* _Dataset extract_
┌──

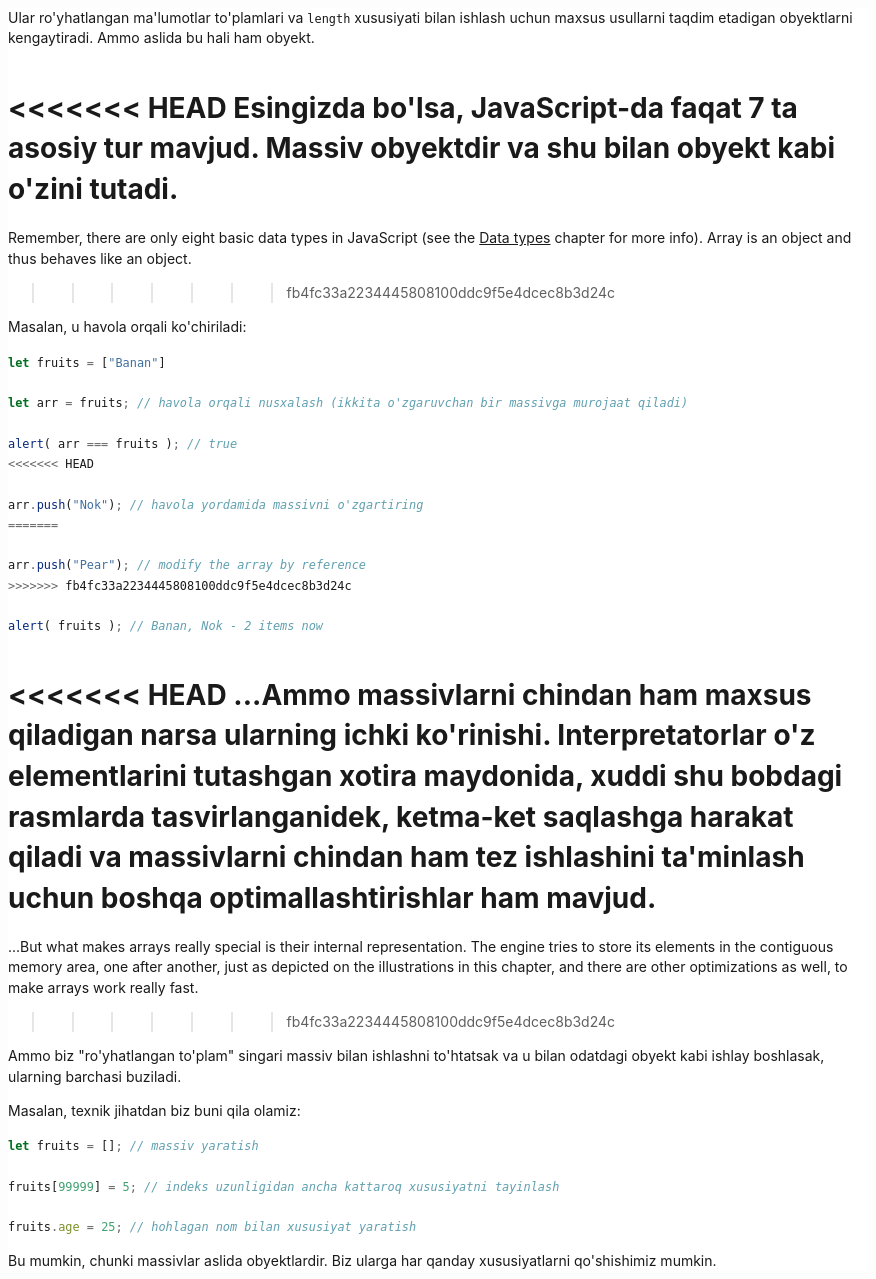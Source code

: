 Ular ro'yhatlangan ma'lumotlar to'plamlari va `length` xususiyati bilan ishlash uchun maxsus usullarni taqdim etadigan obyektlarni kengaytiradi. Ammo aslida bu hali ham obyekt.

<<<<<<< HEAD
Esingizda bo'lsa, JavaScript-da faqat 7 ta asosiy tur mavjud. Massiv obyektdir va shu bilan obyekt kabi o'zini tutadi.
=======
Remember, there are only eight basic data types in JavaScript (see the [Data types](info:types) chapter for more info). Array is an object and thus behaves like an object.
>>>>>>> fb4fc33a2234445808100ddc9f5e4dcec8b3d24c

Masalan, u havola orqali ko'chiriladi:

```js run
let fruits = ["Banan"]

let arr = fruits; // havola orqali nusxalash (ikkita o'zgaruvchan bir massivga murojaat qiladi)

alert( arr === fruits ); // true
<<<<<<< HEAD
 
arr.push("Nok"); // havola yordamida massivni o'zgartiring
=======

arr.push("Pear"); // modify the array by reference
>>>>>>> fb4fc33a2234445808100ddc9f5e4dcec8b3d24c

alert( fruits ); // Banan, Nok - 2 items now
```

<<<<<<< HEAD
...Ammo massivlarni chindan ham maxsus qiladigan narsa ularning ichki ko'rinishi. Interpretatorlar o'z elementlarini tutashgan xotira maydonida, xuddi shu bobdagi rasmlarda tasvirlanganidek, ketma-ket saqlashga harakat qiladi va massivlarni chindan ham tez ishlashini ta'minlash uchun boshqa optimallashtirishlar ham mavjud.
=======
...But what makes arrays really special is their internal representation. The engine tries to store its elements in the contiguous memory area, one after another, just as depicted on the illustrations in this chapter, and there are other optimizations as well, to make arrays work really fast.
>>>>>>> fb4fc33a2234445808100ddc9f5e4dcec8b3d24c

Ammo biz "ro'yhatlangan to'plam" singari massiv bilan ishlashni to'htatsak va u bilan odatdagi obyekt kabi ishlay boshlasak, ularning barchasi buziladi.

Masalan, texnik jihatdan biz buni qila olamiz:

```js
let fruits = []; // massiv yaratish

fruits[99999] = 5; // indeks uzunligidan ancha kattaroq xususiyatni tayinlash

fruits.age = 25; // hohlagan nom bilan xususiyat yaratish
```

Bu mumkin, chunki massivlar aslida obyektlardir. Biz ularga har qanday xususiyatlarni qo'shishimiz mumkin.
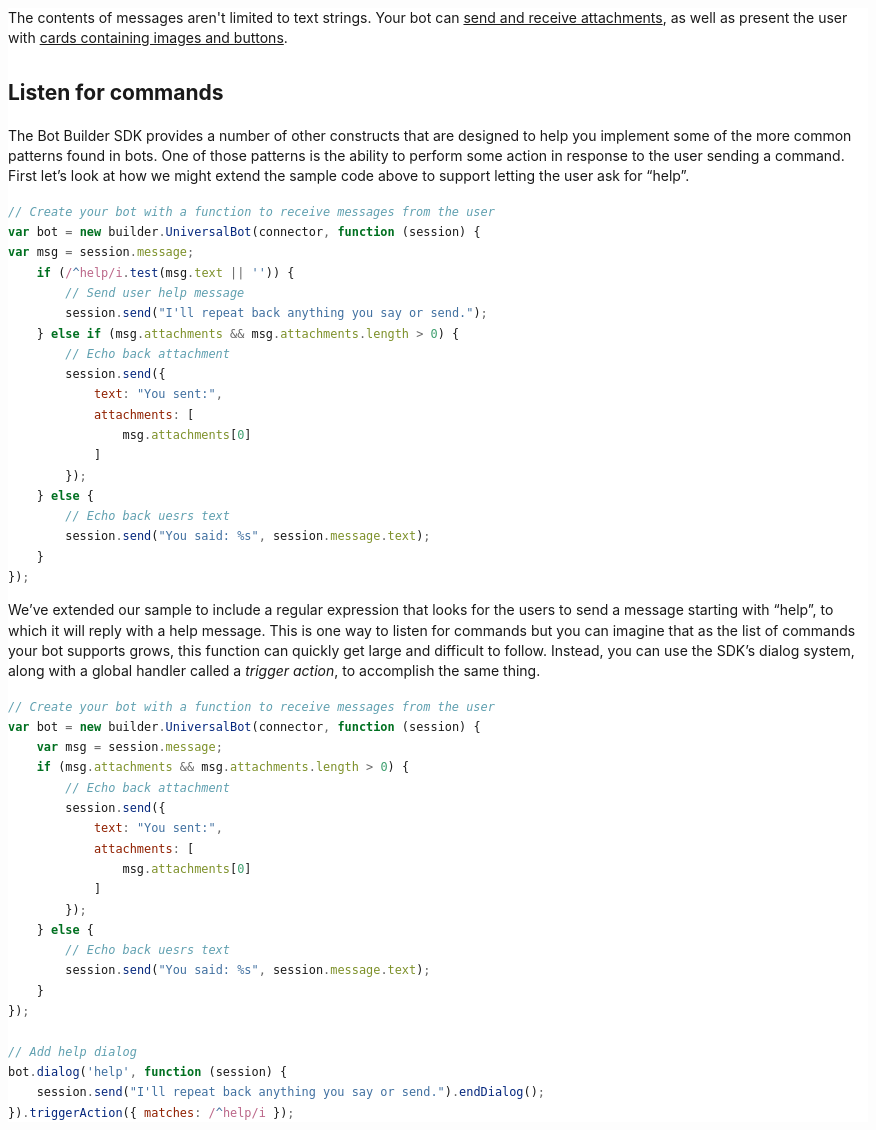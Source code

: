 The contents of messages aren't limited to text strings. 
Your bot can [send and receive attachments][SendAttachments], as well as present the user with [cards containing images and buttons][SendCardWithButtons].

## Listen for commands

The Bot Builder SDK provides a number of other constructs that are designed to help you implement some of the more common patterns found in bots. 
One of those patterns is the ability to perform some action in response to the user sending a command.
First let’s look at how we might extend the sample code above to support letting the user ask for “help”. 

```javascript
// Create your bot with a function to receive messages from the user
var bot = new builder.UniversalBot(connector, function (session) {
var msg = session.message;
    if (/^help/i.test(msg.text || '')) {
        // Send user help message
        session.send("I'll repeat back anything you say or send.");
    } else if (msg.attachments && msg.attachments.length > 0) {
        // Echo back attachment
        session.send({
            text: "You sent:",
            attachments: [
                msg.attachments[0]
            ]
        });
    } else {
        // Echo back uesrs text
        session.send("You said: %s", session.message.text);
    }
});
```
We’ve extended our sample to include a regular expression that looks for the users to send a message starting with “help”, to which it will reply with a help message. 
This is one way to listen for commands but you can imagine that as the list of commands your bot supports grows, this function can quickly get large and difficult to follow.
Instead, you can use the SDK’s dialog system, along with a global handler called a *trigger action*, to accomplish the same thing. 

```javascript
// Create your bot with a function to receive messages from the user
var bot = new builder.UniversalBot(connector, function (session) {
    var msg = session.message;
    if (msg.attachments && msg.attachments.length > 0) {
        // Echo back attachment
        session.send({
            text: "You sent:",
            attachments: [
                msg.attachments[0]
            ]
        });
    } else {
        // Echo back uesrs text
        session.send("You said: %s", session.message.text);
    }
});

// Add help dialog
bot.dialog('help', function (session) {
    session.send("I'll repeat back anything you say or send.").endDialog();
}).triggerAction({ matches: /^help/i });

```

[SendAttachments]: ~/nodejs/send-receive-attachments.md
[SendCardWithButtons]: ~/nodejs/send-card-buttons.md
[RecognizeUserIntent]: ~/nodejs/recognize-intent.md
[SaveUserData]: ~/nodejs/save-user-data.md
[UniversalBot]: https://docs.botframework.com/en-us/node/builder/chat-reference/classes/_botbuilder_d_.universalbot.html
[ChatConnector]: https://docs.botframework.com/en-us/node/builder/chat-reference/classes/_botbuilder_d_.chatconnector.html
[sprintf]: http://www.diveintojavascript.com/projects/javascript-sprintf
[Session]: https://docs.botframework.com/en-us/node/builder/chat-reference/classes/_botbuilder_d_.session
[SendTyping]: https://docs.botframework.com/en-us/node/builder/chat-reference/classes/_botbuilder_d_.session#sendtyping
[EndDialogWithResult]: https://docs.botframework.com/en-us/node/builder/chat-reference/classes/_botbuilder_d_.session.html#enddialogwithresult
[IPromptResult]: https://docs.botframework.com/en-us/node/builder/chat-reference/interfaces/_botbuilder_d_.ipromptresult.html
[Result_Response]: https://docs.botframework.com/en-us/node/builder/chat-reference/interfaces/_botbuilder_d_.ipromptresult.html#reponse
[ResumeReason]: https://docs.botframework.com/en-us/node/builder/chat-reference/enums/_botbuilder_d_.resumereason.html
[Result_Resumed]: https://docs.botframework.com/en-us/node/builder/chat-reference/interfaces/_botbuilder_d_.ipromptresult.html#resumed
[entity]: https://docs.botframework.com/en-us/node/builder/chat-reference/interfaces/_botbuilder_d_.ientity.html
[ResolveTime]: https://docs.botframework.com/en-us/node/builder/chat-reference/classes/_botbuilder_d_.entityrecognizer.html#resolvetime
[PromptsText]: https://docs.botframework.com/en-us/node/builder/chat-reference/classes/_botbuilder_d_.prompts.html#text
[IPromptTextResult]: https://docs.botframework.com/en-us/node/builder/chat-reference/interfaces/_botbuilder_d_.iprompttextresult.html
[PromptsConfirm]: https://docs.botframework.com/en-us/node/builder/chat-reference/classes/_botbuilder_d_.prompts.html#confirm
[IPromptConfirmResult]: https://docs.botframework.com/en-us/node/builder/chat-reference/interfaces/_botbuilder_d_.ipromptconfirmresult.html
[PromptsNumber]: https://docs.botframework.com/en-us/node/builder/chat-reference/classes/_botbuilder_d_.prompts.html#number 
[IPromptNumberResult]: https://docs.botframework.com/en-us/node/builder/chat-reference/interfaces/_botbuilder_d_.ipromptnumberresult.html
[PromptsTime]: https://docs.botframework.com/en-us/node/builder/chat-reference/classes/_botbuilder_d_.prompts.html#time
[IPromptTimeResult]: https://docs.botframework.com/en-us/node/builder/chat-reference/interfaces/_botbuilder_d_.iprompttimeresult.html
[PromptsChoice]: https://docs.botframework.com/en-us/node/builder/chat-reference/classes/_botbuilder_d_.prompts.html#choice
[IPromptChoiceResult]: https://docs.botframework.com/en-us/node/builder/chat-reference/interfaces/_botbuilder_d_.ipromptchoiceresult.html
[PromptsAttachment]: https://docs.botframework.com/en-us/node/builder/chat-reference/classes/_botbuilder_d_.prompts.html#attachment
[IPromptAttachmentResult]: https://docs.botframework.com/en-us/node/builder/chat-reference/interfaces/_botbuilder_d_.ipromptattachmentresult.html
[triggerAction]: http://docs.botframework.com/en-us/node/builder/chat-reference/classes/_botbuilder_d_.dialog#triggeraction
[matches]: http://docs.botframework.com/en-us/node/builder/chat-reference/interfaces/_botbuilder_d_.itriggeractionoptions#matches
[endDialog]: http://docs.botframework.com/en-us/node/builder/chat-reference/classes/_botbuilder_d_.session#enddialog
[text]: http://docs.botframework.com/en-us/node/builder/chat-reference/classes/_botbuilder_d_.prompts#text
[cancelAction]: http://docs.botframework.com/en-us/node/builder/chat-reference/classes/_botbuilder_d_.dialog#cancelaction
[confirmPrompt]: http://docs.botframework.com/en-us/node/builder/chat-reference/interfaces/_botbuilder_d_.itriggeractionoptions#confirmprompt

└──

* _Instructions for the task_
Wherever the word "sample" turns up in the records above, copy the line that holds it.

* _Result_
First let’s look at how we might extend the sample code above to support letting the user ask for “help”. 
We’ve extended our sample to include a regular expression that looks for the users to send a message starting with “help”, to which it will reply with a help message. 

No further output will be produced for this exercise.